Brutti tempi per i giornalisti

Mala tempora currunt. Per tutti. Per i cittadini, i contribuenti, per le famiglie, per i pensionati, per i giovani. Per i giornalisti, aggiungiamo questa volta. In Italia la crisi dell’editoria sta falcidiando le redazioni, affossando nei debiti l’istituto di previdenza con il ricorso alla cassa integrazione e alle ristrutturazioni: da Rcs, al Sole 24, da Repubblica alla Stampa. Stretta nel giornalismo anglosassone, una volta patria della libertà di stampa. In Inghilterra la Regina Elisabetta sta varando una “Royal Charter” che in pratica sancisce un giro di vite nei confronti dei giornali scandalistici che finora l’avevano fatta franca a causa dell’inefficace “Press Complaints Commission”. Per le porcherie di qualche gruppo, a partire da quelli del magnate australiano Rupert Murdock (tipo intercettazioni illegali che portarono alla chiusura del News of the World, bustarelle, copertura di un funzionario pedofilo alla Bbc), pagheranno tutti.

La nuova autorità indipendente di autoregolamentazione avrà enormi poteri: anche quello di ordinare di mettere in prima pagina e in risalto le scuse e di imporre multe fino ad un milione di sterline. In America si allarga la piattaforma di quotidiani che introducono un accesso a pagamento ("paywall") per tutti i lettori che consultano i siti. La buona informazione, dicono, costa, riecheggiando l’espressione dell’economista Milton Friedman «nessun pasto è gratis». Colpisce in Italia l’irrigidimento della vertenza al gruppo Rcs: tagli, vendite di settimanali, piani di ristrutturazione capestro. Per due giorni (ieri e oggi) i lettori non hanno trovato il Corriere della sera in edicola. Per uno sciopero deciso dal Comitato di redazione che aveva avuto il mandato di dieci giornate di protesta da una serie di assemblee durante le quali erano state vagliate le ipotesi che i vertici aziendali stavano maturando. Sono seguiti mesi di tensione con voci che si accavallano senza che le rigide posizioni del nuovo amministratore delegato, annunciate fin dal suo insediamento, abbiano avuto una revisione a seguito delle argomentazioni portate dai giornalisti e dai poligrafici.

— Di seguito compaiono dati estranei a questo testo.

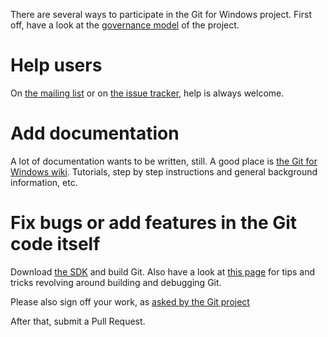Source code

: There are several ways to participate in the Git for Windows project. First off, have a look at the [governance model](http://git-for-windows.github.io/governance-model.html) of the project.

# Help users

On [the mailing list](http://groups.google.com/group/git-for-windows) or on [the issue tracker](https://github.com/git-for-windows/git/issues), help is always welcome.

# Add documentation

A lot of documentation wants to be written, still. A good place is [the Git for Windows wiki](https://github.com/git-for-windows/git/wiki). Tutorials, step by step instructions and general background information, etc.

# Fix bugs or add features in the Git code itself

Download [the SDK](http://git-for-windows.github.io/#download-sdk) and build Git. Also have a look at [this page](https://github.com/git-for-windows/git/wiki/Building-Git) for tips and tricks revolving around building and debugging Git.

Please also sign off your work, as [asked by the Git project](https://github.com/git/git/blob/v2.3.5/Documentation/SubmittingPatches#L234-L286)

After that, submit a Pull Request.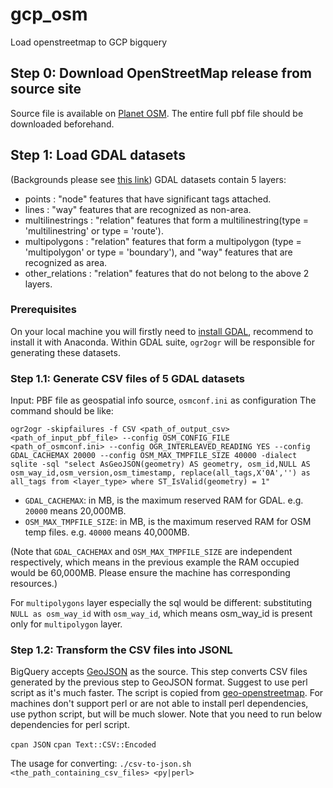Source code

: # gcp_osm
Load openstreetmap to GCP bigquery

## Step 0: Download OpenStreetMap release from source site
Source file is available on [Planet OSM](https://planet.openstreetmap.org/). The entire full pbf file should be downloaded beforehand.

## Step 1: Load GDAL datasets
(Backgrounds please see [this link](https://gdal.org/drivers/vector/osm.html))
GDAL datasets contain 5 layers:
* points : "node" features that have significant tags attached.
* lines : "way" features that are recognized as non-area.
* multilinestrings : "relation" features that form a multilinestring(type = 'multilinestring' or type = 'route').
* multipolygons : "relation" features that form a multipolygon (type = 'multipolygon' or type = 'boundary'), and "way" features that are recognized as area.
* other_relations : "relation" features that do not belong to the above 2 layers.

### Prerequisites
On your local machine you will firstly need to [install GDAL](https://gdal.org/download.html), recommend to install it with Anaconda.
Within GDAL suite, `ogr2ogr` will be responsible for generating these datasets.

### Step 1.1: Generate CSV files of 5 GDAL datasets
Input: PBF file as geospatial info source, `osmconf.ini` as configuration
The command should be like:

`ogr2ogr -skipfailures -f CSV <path_of_output_csv> <path_of_input_pbf_file> --config OSM_CONFIG_FILE <path_of_osmconf.ini> --config OGR_INTERLEAVED_READING YES --config GDAL_CACHEMAX 20000 --config OSM_MAX_TMPFILE_SIZE 40000 -dialect sqlite -sql "select AsGeoJSON(geometry) AS geometry, osm_id,NULL AS osm_way_id,osm_version,osm_timestamp, replace(all_tags,X'0A','') as all_tags from <layer_type> where ST_IsValid(geometry) = 1"`

* `GDAL_CACHEMAX`: in MB, is the maximum reserved RAM for GDAL. e.g. `20000` means 20,000MB.
* `OSM_MAX_TMPFILE_SIZE`: in MB, is the maximum reserved RAM for OSM temp files. e.g. `40000` means 40,000MB.

(Note that `GDAL_CACHEMAX` and `OSM_MAX_TMPFILE_SIZE` are independent respectively, which means in the previous example the RAM occupied would be 60,000MB. Please ensure the machine has corresponding resources.)

For `multipolygons` layer especially the sql would be different: substituting `NULL as osm_way_id` with `osm_way_id`, which means osm_way_id is present only for `multipolygon` layer.

### Step 1.2: Transform the CSV files into JSONL
BigQuery accepts [GeoJSON](https://cloud.google.com/bigquery/docs/geospatial-data#loading_geojson_data) as the source. This step converts CSV files generated by the previous step to GeoJSON format.
Suggest to use perl script as it's much faster. The script is copied from [geo-openstreetmap](https://github.com/gcp-pdp/geo-openstreetmap/tree/master/tasks_docker_images/osm_to_features/src/csv_to_json). For machines don't support perl or are not able to install perl dependencies, use python script, but will be much slower.
Note that you need to run below dependencies for perl script.

`cpan JSON`
`cpan Text::CSV::Encoded`

The usage for converting: `./csv-to-json.sh <the_path_containing_csv_files> <py|perl>`
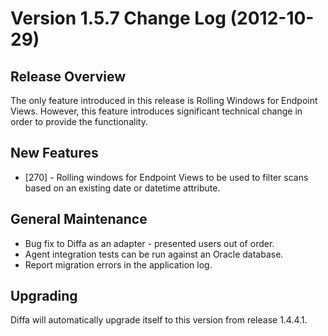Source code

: # Version 1.5.7 Change Log (2012-10-29)

## Release Overview

The only feature introduced in this release is Rolling Windows for Endpoint
Views.  However, this feature introduces significant technical change in
order to provide the functionality.

## New Features

* [270] - Rolling windows for Endpoint Views to be used to filter scans based on an existing date or datetime attribute.

## General Maintenance

* Bug fix to Diffa as an adapter - presented users out of order.
* Agent integration tests can be run against an Oracle database.
* Report migration errors in the application log.

## Upgrading

Diffa will automatically upgrade itself to this version from release 1.4.4.1.
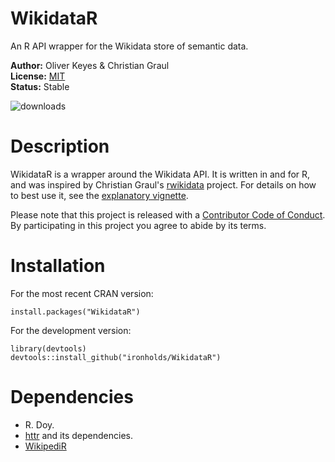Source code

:WikidataR
=========

An R API wrapper for the Wikidata store of semantic data.

__Author:__ Oliver Keyes & Christian Graul<br/> 
__License:__ [MIT](http://opensource.org/licenses/MIT)<br/>
__Status:__ Stable

![downloads](http://cranlogs.r-pkg.org/badges/grand-total/WikidataR)

Description
======
WikidataR is a wrapper around the Wikidata API. It is written in and for R, and was inspired by Christian Graul's
[rwikidata](https://github.com/chgrl/rwikidata) project. For details on how to best use it, see the [explanatory
vignette](https://cran.r-project.org/web/packages/WikidataR/vignettes/Introduction.html).

Please note that this project is released with a [Contributor Code of Conduct](CONDUCT.md). By participating in this project you agree to abide by its terms.

Installation
======

For the most recent CRAN version:

    install.packages("WikidataR")
    
For the development version:

    library(devtools)
    devtools::install_github("ironholds/WikidataR")
    
Dependencies
======
* R. Doy.
* [httr](https://cran.r-project.org/package=httr) and its dependencies.
* [WikipediR](https://cran.r-project.org/package=WikipediR)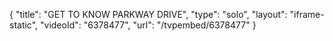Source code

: {
    "title": "GET TO KNOW PARKWAY DRIVE",
    "type": "solo",
    "layout": "iframe-static",
    "videoId": "6378477",
    "url": "\/tvpembed\/6378477"
}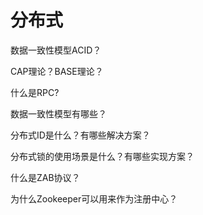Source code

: # 分布式

数据一致性模型ACID？

CAP理论？BASE理论？

什么是RPC?

数据一致性模型有哪些？

分布式ID是什么？有哪些解决方案？

分布式锁的使用场景是什么？有哪些实现方案？

什么是ZAB协议？

为什么Zookeeper可以用来作为注册中心？
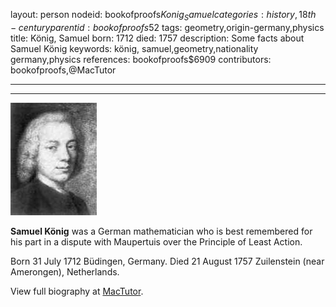 layout: person
nodeid: bookofproofs$Konig_Samuel
categories: history,18th-century
parentid: bookofproofs$52
tags: geometry,origin-germany,physics
title: König, Samuel
born: 1712
died: 1757
description: Some facts about Samuel König
keywords: könig, samuel,geometry,nationality germany,physics
references: bookofproofs$6909
contributors: bookofproofs,@MacTutor

---


---

![Konig_Samuel.jpg](https://github.com/bookofproofs/bookofproofs.github.io/blob/main/_sources/_assets/images/portraits/Konig_Samuel.jpg?raw=true)

**Samuel König** was a German mathematician who is best remembered for his part in a dispute with Maupertuis over the Principle of Least Action.

Born 31 July 1712 Büdingen, Germany. Died 21 August 1757 Zuilenstein (near Amerongen), Netherlands.


View full biography at [MacTutor](https://mathshistory.st-andrews.ac.uk/Biographies/Konig_Samuel/).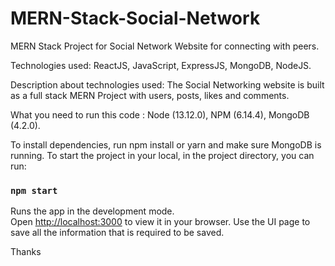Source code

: # MERN-Stack-Social-Network
MERN Stack Project for Social Network Website for connecting with peers.

Technologies used: ReactJS, JavaScript, ExpressJS, MongoDB, NodeJS.

Description about technologies used:
The Social Networking website is built as a full stack MERN Project with users, posts, likes and comments.

What you need to run this code :
Node (13.12.0),
NPM (6.14.4), 
MongoDB (4.2.0).

To install dependencies, run  npm install  or yarn and make sure MongoDB is running.
To start the project in your local, in the project directory, you can run:
### `npm start`
Runs the app in the development mode.\
Open [http://localhost:3000](http://localhost:3000) to view it in your browser.
Use the UI page to save all the information that is required to be saved.

Thanks
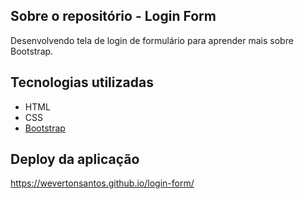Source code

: ## Sobre o repositório - Login Form

Desenvolvendo tela de login de formulário para aprender mais sobre Bootstrap.

## Tecnologias utilizadas

- HTML
- CSS
- [Bootstrap](https://getbootstrap.com/)

## Deploy da aplicação

https://wevertonsantos.github.io/login-form/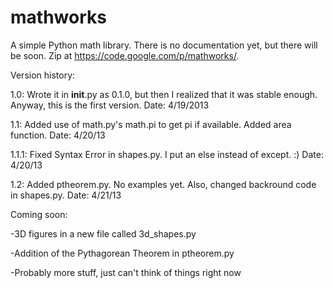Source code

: mathworks
=========

A simple Python math library. There is no documentation yet, but there will be soon. Zip at https://code.google.com/p/mathworks/.

Version history:

1.0: Wrote it in __init__.py as 0.1.0, but then I realized that it was stable enough. Anyway, this is the first version. Date: 4/19/2013

1.1: Added use of math.py's math.pi to get pi if available. Added area function. Date: 4/20/13

1.1.1: Fixed Syntax Error in shapes.py. I put an else instead of except. :) Date: 4/20/13

1.2: Added ptheorem.py. No examples yet. Also, changed backround code in shapes.py. Date: 4/21/13

Coming soon:

-3D figures in a new file called 3d_shapes.py

-Addition of the Pythagorean Theorem in ptheorem.py

-Probably more stuff, just can't think of things right now
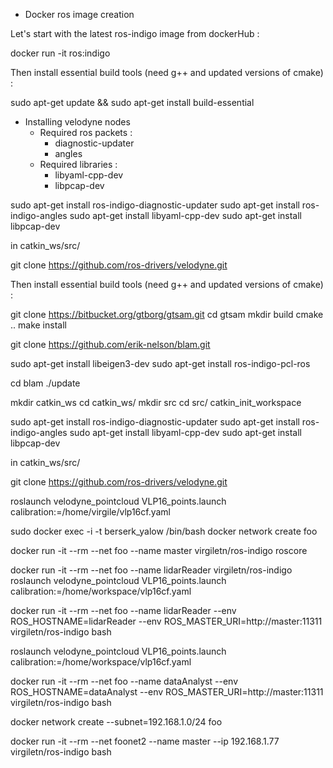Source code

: * Docker ros image creation

Let's start with the latest ros-indigo image from dockerHub :

  docker run -it ros:indigo

Then install essential build tools (need g++ and updated versions of cmake) :

  sudo apt-get update && sudo apt-get install build-essential

* Installing velodyne nodes
  * Required ros packets :
      * diagnostic-updater
      * angles
  * Required libraries :
      * libyaml-cpp-dev
      * libpcap-dev
      
sudo apt-get install ros-indigo-diagnostic-updater
sudo apt-get install ros-indigo-angles
sudo apt-get install libyaml-cpp-dev
sudo apt-get install libpcap-dev

in catkin_ws/src/

git clone https://github.com/ros-drivers/velodyne.git

Then install essential build tools (need g++ and updated versions of cmake) :

git clone https://bitbucket.org/gtborg/gtsam.git
cd gtsam
mkdir build
cmake ..
make install

git clone https://github.com/erik-nelson/blam.git

sudo apt-get install libeigen3-dev
sudo apt-get install ros-indigo-pcl-ros

cd blam
./update

mkdir catkin_ws
cd catkin_ws/
mkdir src
cd src/
catkin_init_workspace

sudo apt-get install ros-indigo-diagnostic-updater
sudo apt-get install ros-indigo-angles
sudo apt-get install libyaml-cpp-dev
sudo apt-get install libpcap-dev

in catkin_ws/src/

git clone https://github.com/ros-drivers/velodyne.git

roslaunch velodyne_pointcloud VLP16_points.launch calibration:=/home/virgile/vlp16cf.yaml

sudo docker exec -i -t berserk_yalow /bin/bash
docker network create foo

docker run -it --rm --net foo --name master virgiletn/ros-indigo roscore

docker run -it --rm --net foo --name lidarReader virgiletn/ros-indigo roslaunch velodyne_pointcloud VLP16_points.launch calibration:=/home/workspace/vlp16cf.yaml

docker run -it --rm --net foo --name lidarReader --env ROS_HOSTNAME=lidarReader --env ROS_MASTER_URI=http://master:11311 virgiletn/ros-indigo bash

roslaunch velodyne_pointcloud VLP16_points.launch calibration:=/home/workspace/vlp16cf.yaml

docker run -it --rm --net foo --name dataAnalyst --env ROS_HOSTNAME=dataAnalyst --env ROS_MASTER_URI=http://master:11311 virgiletn/ros-indigo bash

docker network create --subnet=192.168.1.0/24 foo

docker run -it --rm --net foonet2 --name master --ip 192.168.1.77 virgiletn/ros-indigo bash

La proposta definitiva della direzione aziendale prima del Consiglio di amministrazione non sembra avere senso logico, economico e giornalistico.

È difficile comprendere le finalità di ridurre di 110 giornalisti l’organico di 355, di tagliare parti rilevanti delle retribuzioni effettive, ridurre le pagine, vendere alcune sedi ( non è ancora scongiurata l’ipotesi di vendere la sede di via Solferino dove hanno lavorato alcuni dei più grandi direttori come Albertini e Montanelli o inviati di fama internazionale da Luigi Barzini a Paolo Monelli, da Egisto Corradi a Mario Cervi, da Orio Vergani a Dino Buzzati, da Roberto Gervaso a Gianfranco Piazzesi, da Gaspare Barbiellini Amidi ad Alberto Cavallari, da Walter Tobagi a Giuliano Zincone). Scrive il cdr: «Meno giornalisti, meno risorse significano semplicemente un Corriere meno autorevole e meno autonomo. Il piano dell’azienda sfigura il primo quotidiano italiano e appare suicida visto che il Corriere presenta tuttora i conti in attivo. Il cdr ha sempre accettato di discutere con l’azienda come razionalizzare i costi e aumentare i ricavi». Altri sono gli errori commessi come l’acquisto del gruppo spagnolo Recoletos che ha causato centinaia di milioni di debiti. Brutti tempi per i giornalisti ma brutto giornalismo militante quello praticato da Lucia Annunziata sulla Terza Rete che pur scusandosi ha ribadito il suo giudizio negativo sugli esponenti del secondo partito più votato nelle ultime elezioni, senza essere sanzionata dal vertice di viale Mazzini.